*ACTIVITY:* Which lines in the records below hold the word "original"? Copy each of them.

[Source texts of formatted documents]
────────

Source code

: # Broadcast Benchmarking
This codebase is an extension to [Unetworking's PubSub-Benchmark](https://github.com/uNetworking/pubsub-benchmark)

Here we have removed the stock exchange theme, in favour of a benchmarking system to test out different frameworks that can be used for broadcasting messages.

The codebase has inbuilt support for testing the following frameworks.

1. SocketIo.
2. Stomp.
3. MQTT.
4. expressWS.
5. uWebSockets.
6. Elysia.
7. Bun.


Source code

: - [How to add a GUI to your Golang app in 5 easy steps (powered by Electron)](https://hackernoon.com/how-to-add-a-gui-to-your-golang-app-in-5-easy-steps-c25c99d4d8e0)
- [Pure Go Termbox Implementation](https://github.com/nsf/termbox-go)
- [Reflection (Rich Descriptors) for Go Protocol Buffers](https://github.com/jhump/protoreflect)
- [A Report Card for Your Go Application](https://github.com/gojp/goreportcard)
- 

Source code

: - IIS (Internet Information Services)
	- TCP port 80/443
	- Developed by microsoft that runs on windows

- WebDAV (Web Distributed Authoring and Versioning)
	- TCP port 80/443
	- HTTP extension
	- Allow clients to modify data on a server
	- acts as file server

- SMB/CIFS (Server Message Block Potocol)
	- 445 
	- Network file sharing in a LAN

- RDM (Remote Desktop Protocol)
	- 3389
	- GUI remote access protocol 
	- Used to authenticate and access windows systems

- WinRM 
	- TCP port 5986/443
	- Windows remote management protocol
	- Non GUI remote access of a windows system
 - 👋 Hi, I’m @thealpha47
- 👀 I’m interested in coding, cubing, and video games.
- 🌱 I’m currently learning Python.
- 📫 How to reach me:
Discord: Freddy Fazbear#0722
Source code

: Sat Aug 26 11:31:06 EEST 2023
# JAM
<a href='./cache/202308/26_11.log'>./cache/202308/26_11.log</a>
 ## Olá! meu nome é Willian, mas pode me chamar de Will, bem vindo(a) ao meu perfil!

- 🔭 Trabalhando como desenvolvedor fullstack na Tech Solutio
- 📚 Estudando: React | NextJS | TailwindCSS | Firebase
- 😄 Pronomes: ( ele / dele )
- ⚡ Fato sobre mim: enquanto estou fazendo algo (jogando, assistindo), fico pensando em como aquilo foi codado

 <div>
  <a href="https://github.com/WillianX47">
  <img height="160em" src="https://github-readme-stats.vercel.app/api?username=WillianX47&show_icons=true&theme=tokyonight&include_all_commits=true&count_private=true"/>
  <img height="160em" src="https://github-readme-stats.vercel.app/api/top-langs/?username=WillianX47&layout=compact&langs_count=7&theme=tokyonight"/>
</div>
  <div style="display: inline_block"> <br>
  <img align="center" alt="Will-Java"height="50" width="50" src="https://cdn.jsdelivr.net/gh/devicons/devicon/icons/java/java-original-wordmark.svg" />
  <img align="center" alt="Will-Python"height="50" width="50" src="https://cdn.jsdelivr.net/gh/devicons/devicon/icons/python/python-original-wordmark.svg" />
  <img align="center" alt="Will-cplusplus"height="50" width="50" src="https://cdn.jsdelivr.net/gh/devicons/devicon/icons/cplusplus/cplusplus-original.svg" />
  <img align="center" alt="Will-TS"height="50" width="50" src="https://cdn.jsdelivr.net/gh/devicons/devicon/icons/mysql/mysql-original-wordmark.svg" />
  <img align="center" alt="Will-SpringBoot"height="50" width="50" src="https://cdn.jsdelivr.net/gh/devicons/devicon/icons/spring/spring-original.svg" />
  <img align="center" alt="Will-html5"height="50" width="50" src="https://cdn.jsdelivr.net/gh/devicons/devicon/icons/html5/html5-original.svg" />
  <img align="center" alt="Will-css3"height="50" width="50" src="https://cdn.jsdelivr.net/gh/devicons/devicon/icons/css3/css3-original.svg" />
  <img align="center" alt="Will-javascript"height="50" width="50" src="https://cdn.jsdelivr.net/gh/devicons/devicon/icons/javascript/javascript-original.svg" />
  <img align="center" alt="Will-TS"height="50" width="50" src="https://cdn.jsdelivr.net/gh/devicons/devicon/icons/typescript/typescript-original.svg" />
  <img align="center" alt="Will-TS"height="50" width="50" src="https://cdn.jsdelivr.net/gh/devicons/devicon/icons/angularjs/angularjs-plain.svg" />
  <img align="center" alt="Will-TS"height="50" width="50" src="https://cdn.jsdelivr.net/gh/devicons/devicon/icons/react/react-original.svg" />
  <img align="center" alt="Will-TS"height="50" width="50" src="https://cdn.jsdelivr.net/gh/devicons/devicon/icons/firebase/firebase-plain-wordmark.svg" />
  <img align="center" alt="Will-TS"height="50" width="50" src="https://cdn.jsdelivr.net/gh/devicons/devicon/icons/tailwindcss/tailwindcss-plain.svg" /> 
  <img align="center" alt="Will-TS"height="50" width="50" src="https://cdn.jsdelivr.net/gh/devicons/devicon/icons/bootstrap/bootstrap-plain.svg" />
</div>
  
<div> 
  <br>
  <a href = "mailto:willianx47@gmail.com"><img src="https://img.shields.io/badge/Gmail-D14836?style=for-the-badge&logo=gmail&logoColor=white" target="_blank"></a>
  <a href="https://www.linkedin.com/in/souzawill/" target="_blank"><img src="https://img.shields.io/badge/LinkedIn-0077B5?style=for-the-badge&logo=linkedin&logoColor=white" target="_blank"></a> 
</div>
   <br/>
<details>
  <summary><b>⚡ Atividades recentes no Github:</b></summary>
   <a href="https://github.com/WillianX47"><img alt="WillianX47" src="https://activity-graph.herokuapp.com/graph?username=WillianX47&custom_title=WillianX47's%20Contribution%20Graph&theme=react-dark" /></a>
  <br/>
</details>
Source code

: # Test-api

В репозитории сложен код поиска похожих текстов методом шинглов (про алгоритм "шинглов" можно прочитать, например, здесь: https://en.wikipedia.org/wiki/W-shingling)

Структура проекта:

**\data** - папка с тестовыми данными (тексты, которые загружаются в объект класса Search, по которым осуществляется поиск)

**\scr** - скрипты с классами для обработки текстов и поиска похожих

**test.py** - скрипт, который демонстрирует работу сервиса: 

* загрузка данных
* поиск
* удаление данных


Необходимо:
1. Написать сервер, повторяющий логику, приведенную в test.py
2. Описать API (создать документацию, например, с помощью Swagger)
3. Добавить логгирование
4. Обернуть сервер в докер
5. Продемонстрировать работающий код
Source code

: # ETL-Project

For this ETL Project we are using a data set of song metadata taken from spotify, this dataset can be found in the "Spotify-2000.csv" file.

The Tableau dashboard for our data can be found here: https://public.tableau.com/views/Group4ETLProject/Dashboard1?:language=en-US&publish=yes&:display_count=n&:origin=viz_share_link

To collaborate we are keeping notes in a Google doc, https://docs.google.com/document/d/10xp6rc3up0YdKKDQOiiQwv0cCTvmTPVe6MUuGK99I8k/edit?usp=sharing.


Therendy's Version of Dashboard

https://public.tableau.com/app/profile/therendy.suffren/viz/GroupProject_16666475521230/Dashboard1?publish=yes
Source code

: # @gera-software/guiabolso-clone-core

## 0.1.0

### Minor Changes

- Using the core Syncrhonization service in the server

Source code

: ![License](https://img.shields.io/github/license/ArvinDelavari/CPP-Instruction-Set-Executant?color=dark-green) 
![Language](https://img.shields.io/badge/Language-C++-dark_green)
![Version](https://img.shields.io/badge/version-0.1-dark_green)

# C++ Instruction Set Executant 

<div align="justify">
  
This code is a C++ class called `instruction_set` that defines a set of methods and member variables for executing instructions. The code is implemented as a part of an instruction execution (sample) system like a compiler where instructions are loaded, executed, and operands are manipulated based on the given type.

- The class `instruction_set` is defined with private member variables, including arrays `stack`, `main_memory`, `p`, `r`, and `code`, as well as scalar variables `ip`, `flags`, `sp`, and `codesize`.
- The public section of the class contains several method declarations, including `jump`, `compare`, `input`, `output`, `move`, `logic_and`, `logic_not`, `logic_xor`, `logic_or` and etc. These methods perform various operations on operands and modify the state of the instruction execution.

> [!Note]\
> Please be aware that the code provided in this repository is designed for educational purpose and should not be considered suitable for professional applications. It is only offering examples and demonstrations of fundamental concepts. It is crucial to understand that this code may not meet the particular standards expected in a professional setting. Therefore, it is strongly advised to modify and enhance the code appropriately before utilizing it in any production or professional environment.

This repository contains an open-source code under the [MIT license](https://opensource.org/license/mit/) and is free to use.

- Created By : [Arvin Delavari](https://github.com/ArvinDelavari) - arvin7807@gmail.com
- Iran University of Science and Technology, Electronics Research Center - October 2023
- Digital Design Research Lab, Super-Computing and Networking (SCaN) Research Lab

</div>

────────

*SOLUTION FOR THIS EXERCISE:*
  <img align="center" alt="Will-Java"height="50" width="50" src="https://cdn.jsdelivr.net/gh/devicons/devicon/icons/java/java-original-wordmark.svg" />
  <img align="center" alt="Will-Python"height="50" width="50" src="https://cdn.jsdelivr.net/gh/devicons/devicon/icons/python/python-original-wordmark.svg" />
  <img align="center" alt="Will-cplusplus"height="50" width="50" src="https://cdn.jsdelivr.net/gh/devicons/devicon/icons/cplusplus/cplusplus-original.svg" />
  <img align="center" alt="Will-TS"height="50" width="50" src="https://cdn.jsdelivr.net/gh/devicons/devicon/icons/mysql/mysql-original-wordmark.svg" />
  <img align="center" alt="Will-SpringBoot"height="50" width="50" src="https://cdn.jsdelivr.net/gh/devicons/devicon/icons/spring/spring-original.svg" />
  <img align="center" alt="Will-html5"height="50" width="50" src="https://cdn.jsdelivr.net/gh/devicons/devicon/icons/html5/html5-original.svg" />
  <img align="center" alt="Will-css3"height="50" width="50" src="https://cdn.jsdelivr.net/gh/devicons/devicon/icons/css3/css3-original.svg" />
  <img align="center" alt="Will-javascript"height="50" width="50" src="https://cdn.jsdelivr.net/gh/devicons/devicon/icons/javascript/javascript-original.svg" />
  <img align="center" alt="Will-TS"height="50" width="50" src="https://cdn.jsdelivr.net/gh/devicons/devicon/icons/typescript/typescript-original.svg" />
  <img align="center" alt="Will-TS"height="50" width="50" src="https://cdn.jsdelivr.net/gh/devicons/devicon/icons/react/react-original.svg" />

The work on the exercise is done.